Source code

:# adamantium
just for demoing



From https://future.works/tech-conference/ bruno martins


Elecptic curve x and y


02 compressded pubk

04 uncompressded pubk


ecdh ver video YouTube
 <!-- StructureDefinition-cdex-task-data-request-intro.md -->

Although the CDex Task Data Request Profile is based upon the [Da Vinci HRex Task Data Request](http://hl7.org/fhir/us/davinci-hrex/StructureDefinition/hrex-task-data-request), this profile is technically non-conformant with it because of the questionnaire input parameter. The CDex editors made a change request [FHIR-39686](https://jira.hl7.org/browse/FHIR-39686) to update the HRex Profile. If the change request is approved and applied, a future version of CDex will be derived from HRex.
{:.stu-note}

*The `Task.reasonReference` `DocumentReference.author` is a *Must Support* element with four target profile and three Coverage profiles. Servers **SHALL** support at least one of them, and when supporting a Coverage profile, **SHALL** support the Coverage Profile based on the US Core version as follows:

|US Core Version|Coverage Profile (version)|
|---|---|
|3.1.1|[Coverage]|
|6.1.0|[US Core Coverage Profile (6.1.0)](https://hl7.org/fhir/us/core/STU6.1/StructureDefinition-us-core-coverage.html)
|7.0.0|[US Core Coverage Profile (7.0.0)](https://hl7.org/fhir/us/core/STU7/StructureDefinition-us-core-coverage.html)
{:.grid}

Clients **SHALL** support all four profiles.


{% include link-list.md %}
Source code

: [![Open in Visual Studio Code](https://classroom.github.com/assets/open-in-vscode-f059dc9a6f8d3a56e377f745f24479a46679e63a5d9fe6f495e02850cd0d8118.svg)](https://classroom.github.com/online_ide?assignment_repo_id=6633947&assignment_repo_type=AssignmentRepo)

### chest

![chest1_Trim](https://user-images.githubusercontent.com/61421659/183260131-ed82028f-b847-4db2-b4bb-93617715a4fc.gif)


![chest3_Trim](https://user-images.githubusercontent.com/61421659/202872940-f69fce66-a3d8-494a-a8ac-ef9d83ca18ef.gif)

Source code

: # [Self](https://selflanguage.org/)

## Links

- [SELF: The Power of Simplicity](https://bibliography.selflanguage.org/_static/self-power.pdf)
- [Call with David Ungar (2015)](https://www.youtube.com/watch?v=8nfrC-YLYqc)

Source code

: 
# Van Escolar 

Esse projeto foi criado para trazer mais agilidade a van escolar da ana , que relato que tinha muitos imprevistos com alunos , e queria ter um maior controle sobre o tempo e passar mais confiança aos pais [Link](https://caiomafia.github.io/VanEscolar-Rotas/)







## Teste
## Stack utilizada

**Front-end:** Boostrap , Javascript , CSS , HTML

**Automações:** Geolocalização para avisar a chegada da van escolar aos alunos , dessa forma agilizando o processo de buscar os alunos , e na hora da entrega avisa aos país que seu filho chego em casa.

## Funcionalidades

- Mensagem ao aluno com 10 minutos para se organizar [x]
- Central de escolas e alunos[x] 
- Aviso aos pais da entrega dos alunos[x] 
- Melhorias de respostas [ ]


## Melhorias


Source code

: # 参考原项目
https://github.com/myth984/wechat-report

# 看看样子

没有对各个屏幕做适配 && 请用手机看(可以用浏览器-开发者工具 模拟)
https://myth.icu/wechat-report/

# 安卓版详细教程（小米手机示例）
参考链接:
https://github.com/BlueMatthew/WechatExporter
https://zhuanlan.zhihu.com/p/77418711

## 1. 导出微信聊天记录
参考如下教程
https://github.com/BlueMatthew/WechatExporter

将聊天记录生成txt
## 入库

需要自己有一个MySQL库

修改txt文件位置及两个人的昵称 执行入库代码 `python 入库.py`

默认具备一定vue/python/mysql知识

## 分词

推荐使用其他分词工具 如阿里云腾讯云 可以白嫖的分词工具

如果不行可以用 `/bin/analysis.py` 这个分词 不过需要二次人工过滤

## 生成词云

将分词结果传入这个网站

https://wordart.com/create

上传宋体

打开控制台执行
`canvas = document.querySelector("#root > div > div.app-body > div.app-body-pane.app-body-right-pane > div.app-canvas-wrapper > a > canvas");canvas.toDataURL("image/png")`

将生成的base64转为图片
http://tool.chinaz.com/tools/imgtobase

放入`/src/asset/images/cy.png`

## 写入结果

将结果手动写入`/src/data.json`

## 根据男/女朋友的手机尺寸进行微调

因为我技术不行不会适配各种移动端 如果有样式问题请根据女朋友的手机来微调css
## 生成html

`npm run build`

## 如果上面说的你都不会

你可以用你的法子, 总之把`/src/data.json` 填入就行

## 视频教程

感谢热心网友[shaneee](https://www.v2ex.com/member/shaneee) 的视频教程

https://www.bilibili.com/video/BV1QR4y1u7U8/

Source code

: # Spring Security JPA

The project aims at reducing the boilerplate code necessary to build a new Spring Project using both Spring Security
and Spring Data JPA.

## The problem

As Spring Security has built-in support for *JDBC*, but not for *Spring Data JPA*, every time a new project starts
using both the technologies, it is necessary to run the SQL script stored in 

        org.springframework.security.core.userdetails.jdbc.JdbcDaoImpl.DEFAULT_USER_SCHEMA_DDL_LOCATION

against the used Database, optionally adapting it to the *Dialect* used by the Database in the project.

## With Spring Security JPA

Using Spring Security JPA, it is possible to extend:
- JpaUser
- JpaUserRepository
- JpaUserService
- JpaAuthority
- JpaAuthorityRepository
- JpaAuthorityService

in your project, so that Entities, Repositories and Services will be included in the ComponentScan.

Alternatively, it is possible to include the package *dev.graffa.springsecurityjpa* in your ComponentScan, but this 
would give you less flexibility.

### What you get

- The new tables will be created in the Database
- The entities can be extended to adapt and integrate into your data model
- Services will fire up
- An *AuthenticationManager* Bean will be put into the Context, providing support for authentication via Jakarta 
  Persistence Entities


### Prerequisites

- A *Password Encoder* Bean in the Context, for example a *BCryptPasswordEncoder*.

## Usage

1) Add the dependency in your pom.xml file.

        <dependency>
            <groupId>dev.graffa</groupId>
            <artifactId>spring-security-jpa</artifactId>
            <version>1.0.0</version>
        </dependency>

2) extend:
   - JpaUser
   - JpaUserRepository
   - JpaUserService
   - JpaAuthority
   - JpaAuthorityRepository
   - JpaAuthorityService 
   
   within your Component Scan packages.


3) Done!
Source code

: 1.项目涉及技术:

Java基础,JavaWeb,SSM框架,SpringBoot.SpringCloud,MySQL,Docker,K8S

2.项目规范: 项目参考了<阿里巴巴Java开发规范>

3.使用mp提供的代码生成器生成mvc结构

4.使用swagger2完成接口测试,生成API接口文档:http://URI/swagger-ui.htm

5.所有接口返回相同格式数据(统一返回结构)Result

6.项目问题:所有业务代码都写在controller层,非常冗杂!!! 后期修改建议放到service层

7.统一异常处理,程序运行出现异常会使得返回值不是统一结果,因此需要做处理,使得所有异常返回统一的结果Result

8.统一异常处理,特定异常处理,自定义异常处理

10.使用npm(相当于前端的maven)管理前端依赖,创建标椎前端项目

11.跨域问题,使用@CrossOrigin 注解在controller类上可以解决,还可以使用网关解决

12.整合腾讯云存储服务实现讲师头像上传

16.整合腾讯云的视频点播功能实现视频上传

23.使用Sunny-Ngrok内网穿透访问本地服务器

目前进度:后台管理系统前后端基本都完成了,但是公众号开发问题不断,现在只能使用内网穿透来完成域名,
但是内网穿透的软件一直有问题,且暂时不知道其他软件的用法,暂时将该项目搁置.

**Goal of the exercise**
Each line of the data should be transcribed exactly.

**Output below**
Source code

:# adamantium
just for demoing



From https://future.works/tech-conference/ bruno martins


Elecptic curve x and y


02 compressded pubk

04 uncompressded pubk


ecdh ver video YouTube
 <!-- StructureDefinition-cdex-task-data-request-intro.md -->

Although the CDex Task Data Request Profile is based upon the [Da Vinci HRex Task Data Request](http://hl7.org/fhir/us/davinci-hrex/StructureDefinition/hrex-task-data-request), this profile is technically non-conformant with it because of the questionnaire input parameter. The CDex editors made a change request [FHIR-39686](https://jira.hl7.org/browse/FHIR-39686) to update the HRex Profile. If the change request is approved and applied, a future version of CDex will be derived from HRex.
{:.stu-note}

*The `Task.reasonReference` `DocumentReference.author` is a *Must Support* element with four target profile and three Coverage profiles. Servers **SHALL** support at least one of them, and when supporting a Coverage profile, **SHALL** support the Coverage Profile based on the US Core version as follows:

|US Core Version|Coverage Profile (version)|
|---|---|
|3.1.1|[Coverage]|
|6.1.0|[US Core Coverage Profile (6.1.0)](https://hl7.org/fhir/us/core/STU6.1/StructureDefinition-us-core-coverage.html)
|7.0.0|[US Core Coverage Profile (7.0.0)](https://hl7.org/fhir/us/core/STU7/StructureDefinition-us-core-coverage.html)
{:.grid}

Clients **SHALL** support all four profiles.


{% include link-list.md %}
Source code

: [![Open in Visual Studio Code](https://classroom.github.com/assets/open-in-vscode-f059dc9a6f8d3a56e377f745f24479a46679e63a5d9fe6f495e02850cd0d8118.svg)](https://classroom.github.com/online_ide?assignment_repo_id=6633947&assignment_repo_type=AssignmentRepo)

### chest

![chest1_Trim](https://user-images.githubusercontent.com/61421659/183260131-ed82028f-b847-4db2-b4bb-93617715a4fc.gif)


![chest3_Trim](https://user-images.githubusercontent.com/61421659/202872940-f69fce66-a3d8-494a-a8ac-ef9d83ca18ef.gif)

Source code

: # [Self](https://selflanguage.org/)

## Links

- [SELF: The Power of Simplicity](https://bibliography.selflanguage.org/_static/self-power.pdf)
- [Call with David Ungar (2015)](https://www.youtube.com/watch?v=8nfrC-YLYqc)

Source code

: 
# Van Escolar 

Esse projeto foi criado para trazer mais agilidade a van escolar da ana , que relato que tinha muitos imprevistos com alunos , e queria ter um maior controle sobre o tempo e passar mais confiança aos pais [Link](https://caiomafia.github.io/VanEscolar-Rotas/)







## Teste
## Stack utilizada

**Front-end:** Boostrap , Javascript , CSS , HTML

**Automações:** Geolocalização para avisar a chegada da van escolar aos alunos , dessa forma agilizando o processo de buscar os alunos , e na hora da entrega avisa aos país que seu filho chego em casa.

## Funcionalidades

- Mensagem ao aluno com 10 minutos para se organizar [x]
- Central de escolas e alunos[x] 
- Aviso aos pais da entrega dos alunos[x] 
- Melhorias de respostas [ ]


## Melhorias


Source code

: # 参考原项目
https://github.com/myth984/wechat-report

# 看看样子

没有对各个屏幕做适配 && 请用手机看(可以用浏览器-开发者工具 模拟)
https://myth.icu/wechat-report/

# 安卓版详细教程（小米手机示例）
参考链接:
https://github.com/BlueMatthew/WechatExporter
https://zhuanlan.zhihu.com/p/77418711

## 1. 导出微信聊天记录
参考如下教程
https://github.com/BlueMatthew/WechatExporter

将聊天记录生成txt
## 入库

需要自己有一个MySQL库

修改txt文件位置及两个人的昵称 执行入库代码 `python 入库.py`

默认具备一定vue/python/mysql知识

## 分词

推荐使用其他分词工具 如阿里云腾讯云 可以白嫖的分词工具

如果不行可以用 `/bin/analysis.py` 这个分词 不过需要二次人工过滤

## 生成词云

将分词结果传入这个网站

https://wordart.com/create

上传宋体

打开控制台执行
`canvas = document.querySelector("#root > div > div.app-body > div.app-body-pane.app-body-right-pane > div.app-canvas-wrapper > a > canvas");canvas.toDataURL("image/png")`

将生成的base64转为图片
http://tool.chinaz.com/tools/imgtobase

放入`/src/asset/images/cy.png`

## 写入结果

将结果手动写入`/src/data.json`

## 根据男/女朋友的手机尺寸进行微调

因为我技术不行不会适配各种移动端 如果有样式问题请根据女朋友的手机来微调css
## 生成html

`npm run build`

## 如果上面说的你都不会

你可以用你的法子, 总之把`/src/data.json` 填入就行

## 视频教程

感谢热心网友[shaneee](https://www.v2ex.com/member/shaneee) 的视频教程

https://www.bilibili.com/video/BV1QR4y1u7U8/

Source code

: # Spring Security JPA

The project aims at reducing the boilerplate code necessary to build a new Spring Project using both Spring Security
and Spring Data JPA.

## The problem

As Spring Security has built-in support for *JDBC*, but not for *Spring Data JPA*, every time a new project starts
using both the technologies, it is necessary to run the SQL script stored in 

        org.springframework.security.core.userdetails.jdbc.JdbcDaoImpl.DEFAULT_USER_SCHEMA_DDL_LOCATION

against the used Database, optionally adapting it to the *Dialect* used by the Database in the project.

## With Spring Security JPA

Using Spring Security JPA, it is possible to extend:
- JpaUser
- JpaUserRepository
- JpaUserService
- JpaAuthority
- JpaAuthorityRepository
- JpaAuthorityService

in your project, so that Entities, Repositories and Services will be included in the ComponentScan.

Alternatively, it is possible to include the package *dev.graffa.springsecurityjpa* in your ComponentScan, but this 
would give you less flexibility.

### What you get

- The new tables will be created in the Database
- The entities can be extended to adapt and integrate into your data model
- Services will fire up
- An *AuthenticationManager* Bean will be put into the Context, providing support for authentication via Jakarta 
  Persistence Entities


### Prerequisites

- A *Password Encoder* Bean in the Context, for example a *BCryptPasswordEncoder*.

## Usage

1) Add the dependency in your pom.xml file.

        <dependency>
            <groupId>dev.graffa</groupId>
            <artifactId>spring-security-jpa</artifactId>
            <version>1.0.0</version>
        </dependency>

2) extend:
   - JpaUser
   - JpaUserRepository
   - JpaUserService
   - JpaAuthority
   - JpaAuthorityRepository
   - JpaAuthorityService 
   
   within your Component Scan packages.


3) Done!
Source code

: 1.项目涉及技术:

Java基础,JavaWeb,SSM框架,SpringBoot.SpringCloud,MySQL,Docker,K8S

2.项目规范: 项目参考了<阿里巴巴Java开发规范>

3.使用mp提供的代码生成器生成mvc结构

4.使用swagger2完成接口测试,生成API接口文档:http://URI/swagger-ui.htm

5.所有接口返回相同格式数据(统一返回结构)Result

6.项目问题:所有业务代码都写在controller层,非常冗杂!!! 后期修改建议放到service层

7.统一异常处理,程序运行出现异常会使得返回值不是统一结果,因此需要做处理,使得所有异常返回统一的结果Result

8.统一异常处理,特定异常处理,自定义异常处理

10.使用npm(相当于前端的maven)管理前端依赖,创建标椎前端项目

11.跨域问题,使用@CrossOrigin 注解在controller类上可以解决,还可以使用网关解决

12.整合腾讯云存储服务实现讲师头像上传

16.整合腾讯云的视频点播功能实现视频上传

23.使用Sunny-Ngrok内网穿透访问本地服务器

目前进度:后台管理系统前后端基本都完成了,但是公众号开发问题不断,现在只能使用内网穿透来完成域名,
但是内网穿透的软件一直有问题,且暂时不知道其他软件的用法,暂时将该项目搁置.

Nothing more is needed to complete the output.